In the sixth month of Elizabeth’s pregnancy, God sent the angel Gabriel to Nazareth, a village in Galilee, to a virgin named Mary. She was engaged to be married to a man named Joseph, a descendant of King David. Gabriel appeared to her and said, “Greetings, favored woman! The Lord is with you! ”
Luke 1:26-28
Dear God, worshipping with Catholics every week has made me think about Mary a little more intentionally. It’s not that I personally believe anything about her that I didn’t before. I think my personal beliefs are still pretty standard for Protestants. But it has made me consciously consider what I do believe and how I feel about the role she played in my Salvation.
I would say the biggest thing is that as much as we say that our military lays down their lives for our freedom, both Mary and Joseph ended up sacrificing the rest of their lives, plans, and dreams to accept the responsibility of Jesus’ birth and childhood. They had to deal with pregnancy in Bethlehem (that census would have been a lot easier without that little wrinkle). They had to deal with shame in their society.
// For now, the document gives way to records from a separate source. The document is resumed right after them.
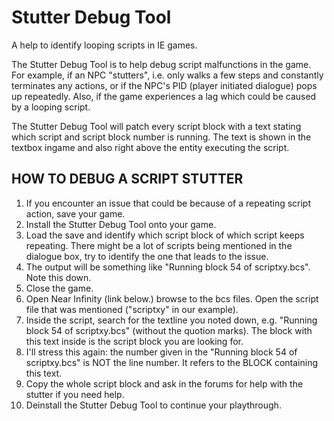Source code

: # Stutter Debug Tool
A help to identify looping scripts in IE games.

The Stutter Debug Tool is to help debug script malfunctions in the game. For example, if an NPC "stutters", i.e. only walks a few steps and constantly terminates any actions, or if the NPC's PID (player initiated dialogue) pops up repeatedly.
Also, if the game experiences a lag which could be caused by a looping script.

The Stutter Debug Tool will patch every script block with a text stating which script and script block number is running. The text is shown in the textbox ingame and also right above the entity executing the script.

## HOW TO DEBUG A SCRIPT STUTTER

1. If you encounter an issue that could be because of a repeating script action, save your game.
2. Install the Stutter Debug Tool onto your game.
3. Load the save and identify which script block of which script keeps repeating. There might be a lot of scripts being mentioned in the dialogue box, try to identify the one that leads to the issue. 
4. The output will be something like "Running block 54 of scriptxy.bcs". Note this down.
5. Close the game.
6. Open Near Infinity (link below.) browse to the bcs files. Open the script file that was mentioned ("scriptxy" in our example).
7. Inside the script, search for the textline you noted down, e.g. "Running block 54 of scriptxy.bcs" (without the quotion marks). The block with this text inside is the script block you are looking for.
8. I'll stress this again: the number given in the "Running block 54 of scriptxy.bcs" is NOT the line number. It refers to the BLOCK containing this text.
9. Copy the whole script block and ask in the forums for help with the stutter if you need help.
10. Deinstall the Stutter Debug Tool to continue your playthrough.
They had to flee for Egypt in the middle of the night and start new lives there. They had to abandon those lives to move again, eventually ending up in Nazareth. They had the trauma of having lost the boy Jesus for a few days around Passover. And then Mary had a tough three-year stretch where she just didn’t fully understand what was going on with her grown son and eventually had to watch him be tragically killed. No, the mission (Baptists would call it a calling) that Gabriel gives her in this passage might not have been so readily accepted if she had known how hard it would be, but then again, you often obscure the pain of the path in front of us because if we knew then we might miss your glory that you have for us to experience on that path. And I’m sure, in retrospect, Mary and Jospeh wouldn’t trade the path for anything.
Father, thank you for what you did through those two simple people. Thank you for doing things through me. Thank you for keeping me on a need-to-know basis, and thank you for operating under the policy that I very rarely need to know. Help me to glorify you in all that I do, and let it be done to me as you will it.